Giant pandas, with their fuzzy raccoon eyes and innocent faces, are one of the world’s most treasured endangered species. We look at them and feel compassion.

It helps explain why the latest threat to giant pandas, rising global temperatures, has raised such alarm.

Poaching and habitat destruction over the past 3,000 years have brought the total population down below 2,000. Today, giant pandas exist in an area that is less than 1 percent of their historical range.

Several conservation programs over the past few decades have effectively prevented panda extinction and begun to boost the panda population. Unfortunately, this success may be completely offset by our steadily warming climate.

The heartbreaking truth is that giant panda habitat may be all-but gone by the end of the century, with half of it vanished by 2070, new research shows. And because they’re pandas, the animals will have difficulty adapting to change.

Climate change kills bamboo, 99% of panda’s diet

Using reliable data and robust modeling techniques, scientists have found that most of the current bamboo habitat will soon become unsuitable for survival, with bamboo estimated to entirely die off within 50 to 100 years, depending on the model.

Without bamboo, giant pandas have been observed in the past to starve to death. 

While other areas may become suitable for bamboo growth, they tend to be in regions other than where pandas live, or in areas outside current panda reserves where people – not wild animals – make their home.

Fragmented habitats will also prevent the bamboo from easily shifting its habitat, especially as it has an unusually long reproductive cycle.

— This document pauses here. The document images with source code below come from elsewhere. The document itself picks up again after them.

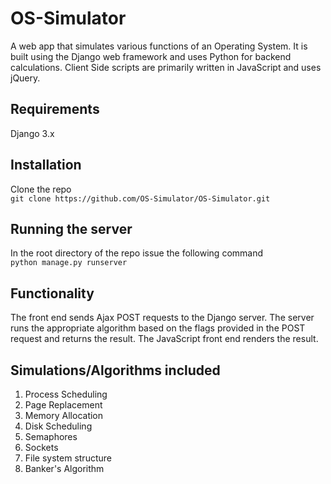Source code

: # OS-Simulator
A web app that simulates various functions of an Operating System. It is built using the Django web framework and uses Python for backend calculations. Client Side scripts are primarily written in JavaScript and uses jQuery.

## Requirements

Django 3.x

## Installation 
Clone the repo<br>
`git clone https://github.com/OS-Simulator/OS-Simulator.git`

## Running the server

In the root directory of the repo issue the following command<br>
`python manage.py runserver`


## Functionality 

The front end sends Ajax POST requests to the Django server. The server runs the appropriate algorithm based on the flags provided in the POST request and returns the result. The JavaScript front end renders the result.

## Simulations/Algorithms included
1. Process Scheduling
2. Page Replacement
3. Memory Allocation
4. Disk Scheduling
5. Semaphores
6. Sockets
7. File system structure
8. Banker's Algorithm
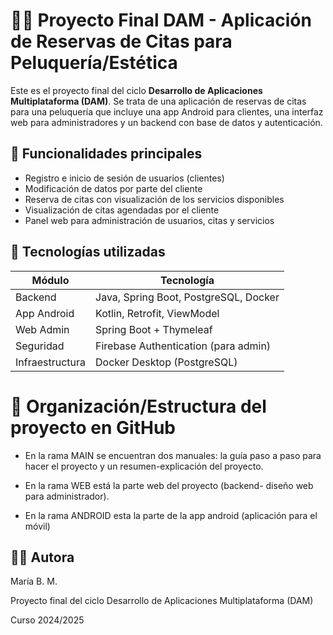 # 💇‍♀️ Proyecto Final DAM - Aplicación de Reservas de Citas para Peluquería/Estética
Este es el proyecto final del ciclo **Desarrollo de Aplicaciones Multiplataforma (DAM)**. Se trata de una aplicación de reservas de citas para una peluquería que incluye una app Android para clientes, una interfaz web para administradores y un backend con base de datos y autenticación.

## 📱 Funcionalidades principales

- Registro e inicio de sesión de usuarios (clientes)
- Modificación de datos por parte del cliente
- Reserva de citas con visualización de los servicios disponibles
- Visualización de citas agendadas por el cliente
- Panel web para administración de usuarios, citas y servicios

## 🧰 Tecnologías utilizadas

| Módulo            | Tecnología                         |
|-------------------|-------------------------------------|
| Backend           | Java, Spring Boot, PostgreSQL, Docker |
| App Android       | Kotlin, Retrofit, ViewModel         |
| Web Admin         | Spring Boot + Thymeleaf              |
| Seguridad         | Firebase Authentication (para admin) |
| Infraestructura   | Docker Desktop (PostgreSQL)         |

# 📄 Organización/Estructura del proyecto en GitHub

- En la rama MAIN se encuentran dos manuales: la guía paso a paso para hacer el proyecto y un resumen-explicación del proyecto.

- En la rama WEB está la parte web del proyecto (backend- diseño web para administrador).

- En la rama ANDROID esta la parte de la app android (aplicación para el móvil)


## 👩‍💻 Autora
María B. M.

Proyecto final del ciclo Desarrollo de Aplicaciones Multiplataforma (DAM)

Curso 2024/2025



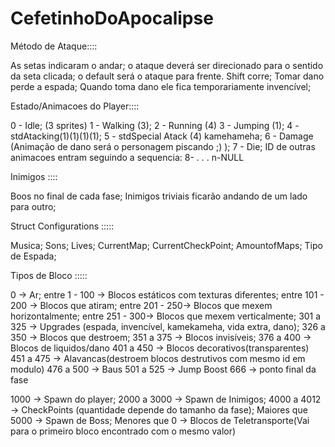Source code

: # CefetinhoDoApocalipse

Método de Ataque::::

As setas indicaram o andar;
o ataque deverá ser direcionado para o sentido da seta clicada;
o default será o ataque para frente.
Shift corre;
Tomar dano perde a espada;
Quando toma dano ele fica temporariamente invencível;

Estado/Animacoes do Player::::

0 - Idle; (3 sprites)
1 - Walking (3);
2 - Running (4)
3 - Jumping (1);
4 - stdAtacking(1)(1)(1)(1);
5 - stdSpecial Atack (4) kamehameha;
6 - Damage (Animação de dano será o personagem piscando ;) );
7 - Die;
ID de outras animacoes entram seguindo a sequencia:
8-
.
.
.
n-NULL

Inimigos ::::

Boos no final de cada fase;
Inimigos triviais ficarão andando de um lado para outro;

Struct Configurations :::::

Musica;
Sons;
Lives;
CurrentMap;
CurrentCheckPoint;
AmountofMaps;
Tipo de Espada;

Tipos de Bloco :::::

0 -> Ar;
entre 1 - 100 -> Blocos estáticos com texturas diferentes;
entre 101 - 200 -> Blocos que atiram;
entre 201 - 250-> Blocos que mexem horizontalmente;
entre 251 - 300-> Blocos que mexem verticalmente;
301 a 325 -> Upgrades (espada, invencível, kamekameha, vida extra, dano);
326 a 350 -> Blocos que destroem;
351 a 375 -> Blocos invisíveis;
376 a 400 -> Blocos de liquidos/dano
401 a 450 -> Blocos decorativos(transparentes)
451 a 475 -> Alavancas(destroem blocos destrutivos com mesmo id em modulo)
476 a 500 -> Baus 
501 a 525 -> Jump Boost
666 -> ponto final da fase

1000 -> Spawn do player;
2000 a 3000 -> Spawn de Inimigos;
4000 a 4012 -> CheckPoints (quantidade depende do tamanho da fase);
Maiores que 5000 -> Spawn de Boss;
Menores que 0 -> Blocos de Teletransporte(Vai para o primeiro bloco encontrado com o mesmo valor)





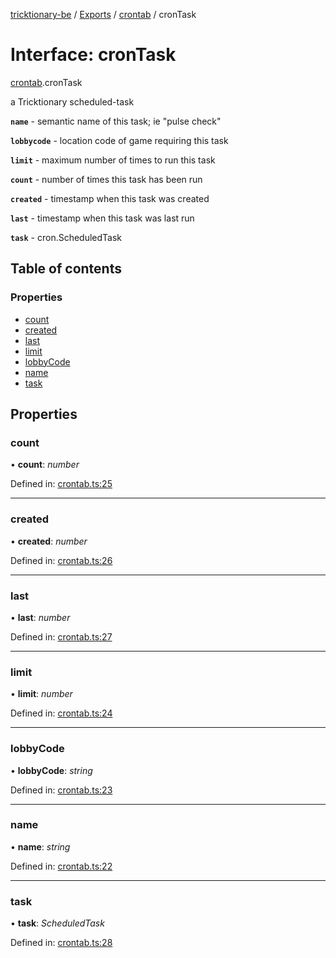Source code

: [tricktionary-be](../README.md) / [Exports](../modules.md) / [crontab](../modules/crontab.md) / cronTask

# Interface: cronTask

[crontab](../modules/crontab.md).cronTask

a Tricktionary scheduled-task

**`name`** - semantic name of this task; ie "pulse check"

**`lobbycode`** - location code of game requiring this task

**`limit`** - maximum number of times to run this task

**`count`** - number of times this task has been run

**`created`** - timestamp when this task was created

**`last`** - timestamp when this task was last run

**`task`** - cron.ScheduledTask

## Table of contents

### Properties

- [count](crontab.crontask.md#count)
- [created](crontab.crontask.md#created)
- [last](crontab.crontask.md#last)
- [limit](crontab.crontask.md#limit)
- [lobbyCode](crontab.crontask.md#lobbycode)
- [name](crontab.crontask.md#name)
- [task](crontab.crontask.md#task)

## Properties

### count

• **count**: *number*

Defined in: [crontab.ts:25](https://github.com/story-squad/tricktionary-be/blob/018b981/src/sockets/crontab.ts#L25)

___

### created

• **created**: *number*

Defined in: [crontab.ts:26](https://github.com/story-squad/tricktionary-be/blob/018b981/src/sockets/crontab.ts#L26)

___

### last

• **last**: *number*

Defined in: [crontab.ts:27](https://github.com/story-squad/tricktionary-be/blob/018b981/src/sockets/crontab.ts#L27)

___

### limit

• **limit**: *number*

Defined in: [crontab.ts:24](https://github.com/story-squad/tricktionary-be/blob/018b981/src/sockets/crontab.ts#L24)

___

### lobbyCode

• **lobbyCode**: *string*

Defined in: [crontab.ts:23](https://github.com/story-squad/tricktionary-be/blob/018b981/src/sockets/crontab.ts#L23)

___

### name

• **name**: *string*

Defined in: [crontab.ts:22](https://github.com/story-squad/tricktionary-be/blob/018b981/src/sockets/crontab.ts#L22)

___

### task

• **task**: *ScheduledTask*

Defined in: [crontab.ts:28](https://github.com/story-squad/tricktionary-be/blob/018b981/src/sockets/crontab.ts#L28)
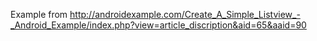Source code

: Example from http://androidexample.com/Create_A_Simple_Listview_-_Android_Example/index.php?view=article_discription&aid=65&aaid=90

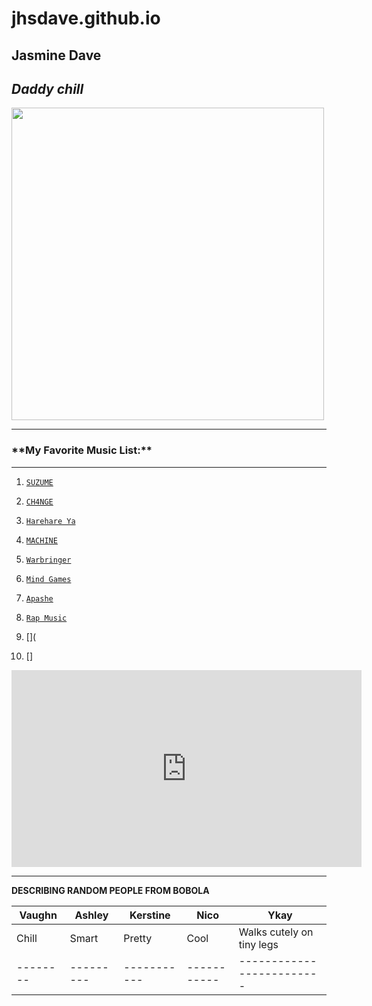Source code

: # jhsdave.github.io 
Jasmine Dave 
---
*Daddy chill*
---
<img src="https://user-images.githubusercontent.com/122240967/212249882-9c2791dc-f98c-4daf-92c9-e8cd2dcd1a90.png" width="500" height="500">

---
<h3>**My Favorite Music List:**</h3>

---

1. [`SUZUME`](https://www.youtube.com/watch?v=qal34e9v_pk)

2. [`CH4NGE`](https://www.youtube.com/watch?v=LbO4pg_LHUI&list=RDLbO4pg_LHUI&start_radio=1) 

3. [`Harehare Ya`](https://www.youtube.com/watch?v=eg65SbqmT0s)

4. [`MACHINE`](https://www.youtube.com/watch?v=pS78eUtngEo&list=RDpS78eUtngEo&start_radio=1)

5. [`Warbringer`](https://www.youtube.com/watch?v=jiT2Mak9AzI&list=RDpS78eUtngEo&index=2)

6. [`Mind Games`](https://www.youtube.com/watch?v=c-EkFgViaPE&list=RDpS78eUtngEo&index=4)

7. [`Apashe`](https://www.youtube.com/watch?v=n1ZQDtzzUMo&list=RDpS78eUtngEo&index=9)

8. [`Rap Music`](https://www.youtube.com/watch?v=B6DGB0oESzQ)

9. [](

10. []



<iframe width="560" height="315" src="https://www.youtube.com/embed/lVRJbkrzrCQ" title="YouTube video player" frameborder="0" allow="accelerometer; autoplay; clipboard-write; encrypted-media; gyroscope; picture-in-picture; web-share" allowfullscreen></iframe>

---


**DESCRIBING RANDOM PEOPLE FROM BOBOLA**

| Vaughn |  Ashley |  Kerstine |    Nico   |           Ykay          |
| ------ | --------| --------  |-----------|-------------------------|
| Chill  |  Smart  |   Pretty  |   Cool    |Walks cutely on tiny legs| 
|--------|---------|-----------|-----------|-------------------------|







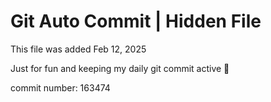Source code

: # Git Auto Commit | Hidden File

This file was added Feb 12, 2025

Just for fun and keeping my daily git commit active 🤪

commit number: 163474
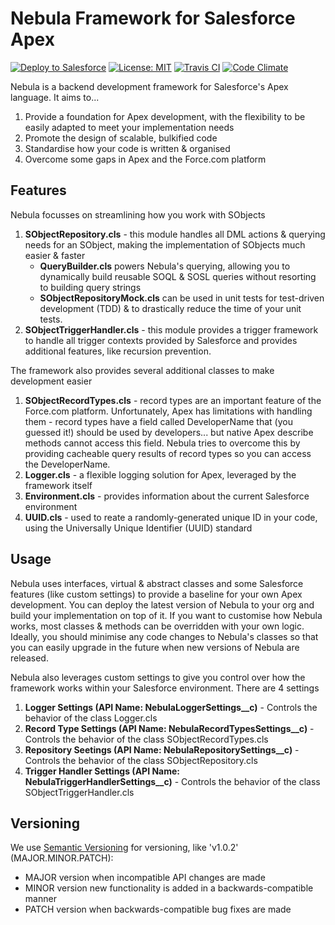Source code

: # Nebula Framework for Salesforce Apex
[![Deploy to Salesforce](https://img.shields.io/badge/salesforce-deploy-blue.svg)](https://githubsfdeploy.herokuapp.com)
[![License: MIT](https://img.shields.io/badge/license-MIT-d742f4.svg)](https://opensource.org/licenses/MIT)
[![Travis CI](https://img.shields.io/travis/jongpie/NebulaFramework/master.svg)](https://travis-ci.org/jongpie/NebulaFramework)
[![Code Climate](https://img.shields.io/codeclimate/github/jongpie/NebulaFramework.svg)](https://codeclimate.com/github/jongpie/NebulaFramework)

Nebula is a backend development framework for Salesforce's Apex language. It aims to...
1. Provide a foundation for Apex development, with the flexibility to be easily adapted to meet your implementation needs
2. Promote the design of scalable, bulkified code
3. Standardise how your code is written & organised
4. Overcome some gaps in Apex and the Force.com platform

## Features
Nebula focusses on streamlining how you work with SObjects
1. **SObjectRepository.cls** - this module handles all DML actions & querying needs for an SObject, making the implementation of SObjects much easier & faster
    * **QueryBuilder.cls** powers Nebula's querying, allowing you to dynamically build reusable SOQL & SOSL queries without resorting to building query strings
    * **SObjectRepositoryMock.cls** can be used in unit tests for test-driven development (TDD) & to drastically reduce the time of your unit tests.
2. **SObjectTriggerHandler.cls** - this module provides a trigger framework to handle all trigger contexts provided by Salesforce and provides additional features, like recursion prevention.

The framework also provides several additional classes to make development easier
1. **SObjectRecordTypes.cls** - record types are an important feature of the Force.com platform. Unfortunately, Apex has limitations with handling them - record types have a field called DeveloperName that (you guessed it!) should be used by developers... but native Apex describe methods cannot access this field. Nebula tries to overcome this by providing cacheable query results of record types so you can access the DeveloperName.
2. **Logger.cls** - a flexible logging solution for Apex, leveraged by the framework itself
3. **Environment.cls** - provides information about the current Salesforce environment
4. **UUID.cls** - used to reate a randomly-generated unique ID in your code, using the Universally Unique Identifier (UUID) standard

## Usage
Nebula uses interfaces, virtual & abstract classes and some Salesforce features (like custom settings) to provide a baseline for your own Apex development. You can deploy the latest version of Nebula to your org and build your implementation on top of it. If you want to customise how Nebula works, most classes & methods can be overridden with your own logic. Ideally, you should minimise any code changes to Nebula's classes so that you can easily upgrade in the future when new versions of Nebula are released.

Nebula also leverages custom settings to give you control over how the framework works within your Salesforce environment. There are 4 settings
1. **Logger Settings (API Name: NebulaLoggerSettings__c)** - Controls the behavior of the class Logger.cls
2. **Record Type Settings (API Name: NebulaRecordTypesSettings__c)** - Controls the behavior of the class SObjectRecordTypes.cls
3. **Repository Seetings (API Name: NebulaRepositorySettings__c)** - Controls the behavior of the class SObjectRepository.cls
4. **Trigger Handler Settings (API Name: NebulaTriggerHandlerSettings__c)** - Controls the behavior of the class SObjectTriggerHandler.cls

## Versioning
We use [Semantic Versioning](http://semver.org/) for versioning, like 'v1.0.2' (MAJOR.MINOR.PATCH):

- MAJOR version when incompatible API changes are made
- MINOR version new functionality is added in a backwards-compatible manner
- PATCH version when backwards-compatible bug fixes are made
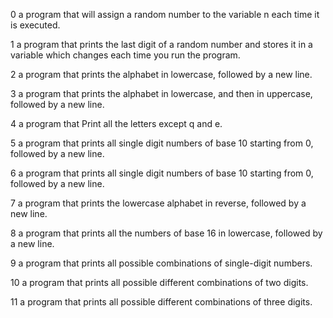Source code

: 0 a program that will assign a random number to the variable n each time it is executed.

1 a program that prints the last digit of a random number and stores it in a variable which changes each time you run the program.

2 a program that prints the alphabet in lowercase, followed by a new line.

3 a program that prints the alphabet in lowercase, and then in uppercase, followed by a new line.

4 a program that Print all the letters except q and e.

5 a program that prints all single digit numbers of base 10 starting from 0, followed by a new line.

6 a program that prints all single digit numbers of base 10 starting from 0, followed by a new line.

7  a program that prints the lowercase alphabet in reverse, followed by a new line.

8 a program that prints all the numbers of base 16 in lowercase, followed by a new line.

9 a program that prints all possible combinations of single-digit numbers.

10 a program that prints all possible different combinations of two digits.

11 a program that prints all possible different combinations of three digits.
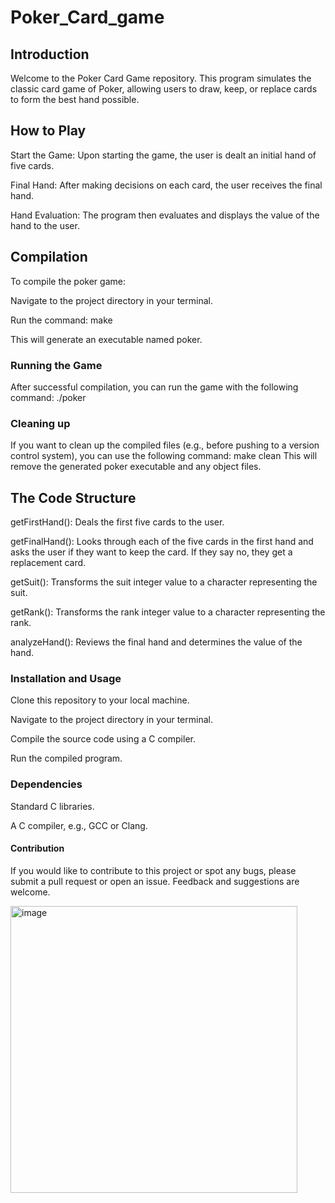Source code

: # Poker_Card_game
## Introduction
Welcome to the Poker Card Game repository.
This program simulates the classic card game of Poker, allowing users to draw, keep, or replace cards to form the best hand possible.

## How to Play
Start the Game: Upon starting the game, the user is dealt an initial hand of five cards.

Final Hand: After making decisions on each card, the user receives the final hand.

Hand Evaluation: The program then evaluates and displays the value of the hand to the user.

## Compilation
To compile the poker game:

Navigate to the project directory in your terminal.

Run the command: make

This will generate an executable named poker.

### Running the Game
After successful compilation, you can run the game with the following command:
./poker
### Cleaning up
If you want to clean up the compiled files (e.g., before pushing to a version control system), you can use the following command:
make clean
This will remove the generated poker executable and any object files.

## The Code Structure
getFirstHand(): Deals the first five cards to the user.

getFinalHand(): Looks through each of the five cards in the first hand and asks the user if they want to keep the card. If they say no, they get a replacement card.

getSuit(): Transforms the suit integer value to a character representing the suit.

getRank(): Transforms the rank integer value to a character representing the rank.

analyzeHand(): Reviews the final hand and determines the value of the hand.

### Installation and Usage
Clone this repository to your local machine.

Navigate to the project directory in your terminal.

Compile the source code using a C compiler.

Run the compiled program.

### Dependencies
Standard C libraries.

A C compiler, e.g., GCC or Clang.

#### Contribution
If you would like to contribute to this project or spot any bugs, please submit a pull request or open an issue.
Feedback and suggestions are welcome.

<img width="459" alt="image" src="https://github.com/Masanbat12/Poker_game/assets/93978448/4d0ef22b-9060-479a-9b7d-c18dbb91c3a5">

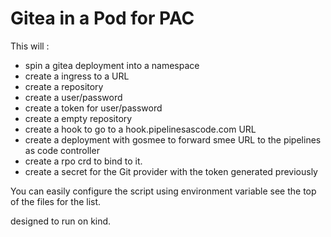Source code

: # Gitea in a Pod for PAC

This will :

- spin a gitea deployment into a namespace
- create a ingress to a URL
- create a repository
- create a user/password
- create a token for user/password
- create a empty repository
- create a hook to go to a hook.pipelinesascode.com URL
- create a deployment with gosmee to forward smee URL to the pipelines as code controller
- create a rpo crd to bind to it.
- create a secret for the Git provider with the token generated previously

You can easily configure the script using environment variable see the top of the files for the list.

designed to run on kind.
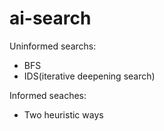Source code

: # ai-search

Uninformed searchs:
- BFS
- IDS(iterative deepening search) 

Informed seaches:
- Two heuristic ways

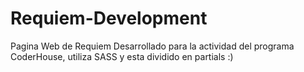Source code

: # Requiem-Development
Pagina Web de Requiem
Desarrollado para la actividad del programa CoderHouse, utiliza SASS y esta dividido en partials :)
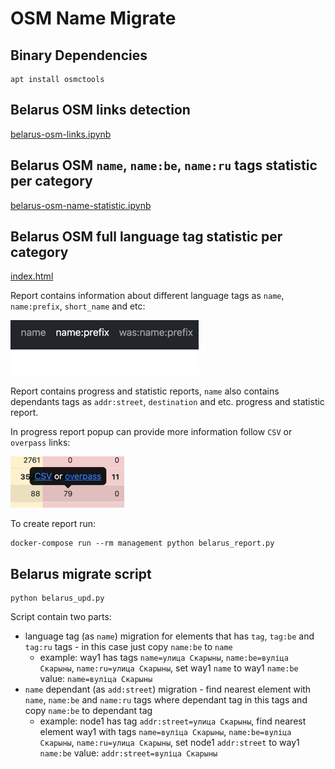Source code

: # OSM Name Migrate

## Binary Dependencies

    apt install osmctools

## Belarus OSM links detection

[belarus-osm-links.ipynb](belarus-osm-links.md)

## Belarus OSM `name`, `name:be`, `name:ru` tags statistic per category

[belarus-osm-name-statistic.ipynb](belarus-osm-name-statistic.md)

## Belarus OSM full language tag statistic per category

[index.html](https://tbicr.github.io/osm-name-migrate/)

Report contains information about different language tags as `name`, `name:prefix`, `short_name` and etc:

![tags](resources/stat-tabs.png "different language tags")

Report contains progress and statistic reports, `name` also contains dependants tags as `addr:street`, `destination` and etc. progress and statistic report.

In progress report popup can provide more information follow `CSV` or `overpass` links:

![popup](resources/stat-popup.png "popup with CSV or overpass")

To create report run:

    docker-compose run --rm management python belarus_report.py

## Belarus migrate script

    python belarus_upd.py

Script contain two parts:
- language tag (as `name`) migration for elements that has `tag`, `tag:be` and `tag:ru` tags - in this case just copy `name:be` to `name`
  - example: way1 has tags `name=улица Скарыны`, `name:be=вуліца Скарыны`, `name:ru=улица Скарыны`, set way1 `name` to way1 `name:be` value: `name=вуліца Скарыны`
- `name` dependant (as `add:street`) migration - find nearest element with `name`, `name:be` and `name:ru` tags where dependant tag in this tags and copy `name:be` to dependant tag
  - example: node1 has tag `addr:street=улица Скарыны`, find nearest element way1 with tags `name=вуліца Скарыны`, `name:be=вуліца Скарыны`, `name:ru=улица Скарыны`, set node1 `addr:street` to way1 `name:be` value: `addr:street=вуліца Скарыны`
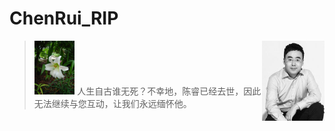# ChenRui_RIP
<img src="assets/img/chenrui.jpg"  height="128px" align=right />

>  <img src="assets/img/Lilium_formosanum_var_pricei.jpg"  height="86px" align=left/>  人生自古谁无死？不幸地，陈睿已经去世，因此无法继续与您互动，让我们永远缅怀他。

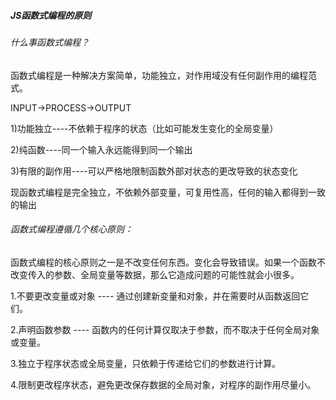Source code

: ##### JS函数式编程的原则

###### 什么事函数式编程？

函数式编程是一种解决方案简单，功能独立，对作用域没有任何副作用的编程范式。

INPUT->PROCESS->OUTPUT

1)功能独立----不依赖于程序的状态（比如可能发生变化的全局变量）

2)纯函数----同一个输入永远能得到同一个输出

3)有限的副作用----可以严格地限制函数外部对状态的更改导致的状态变化

现函数式编程是完全独立，不依赖外部变量，可复用性高，任何的输入都得到一致的输出

###### 函数式编程遵循几个核心原则：

函数式编程的核心原则之一是不改变任何东西。变化会导致错误。如果一个函数不改变传入的参数、全局变量等数据，那么它造成问题的可能性就会小很多。

1.不要更改变量或对象 ---- 通过创建新变量和对象，并在需要时从函数返回它们。

2.声明函数参数 ---- 函数内的任何计算仅取决于参数，而不取决于任何全局对象或变量。

3.独立于程序状态或全局变量，只依赖于传递给它们的参数进行计算。

4.限制更改程序状态，避免更改保存数据的全局对象，对程序的副作用尽量小。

The result: Giant pandas could lose half their habitat with even just a couple degrees increase in global temperatures. So far, global temperatures have already risen by 1.5 degrees Fahrenheit over the past century, and they’re projected to increase by another 1 to 6 degrees  by 2100.

Giant pandas have little energy to adapt

Even if the bamboo were able to successfully migrate, the lack of nutritional value in bamboo leaves the giant panda lethargic.

Because nearly all of a panda’s diet consists of bamboo, it must eat between 25 and 50 pounds of it every day to survive. It’s why pandas spend almost the entire day eating, and barely moving.

It is an effort to get pandas to reproduce, let alone relocate. The likelihood of these animals adapting on their own to a changing world is therefore low.

Do we still have time to save them?

In addition to taking actions to cut emissions of heat-trapping gases to limit warming, scientists suggest modifying current conservation strategies to account for a changing climate.

By planting bamboo in areas that will soon become suitable panda habitat, and by moving the most threatened groups of pandas, we can further protect this precious and beloved animal from the cascading effects of climate change.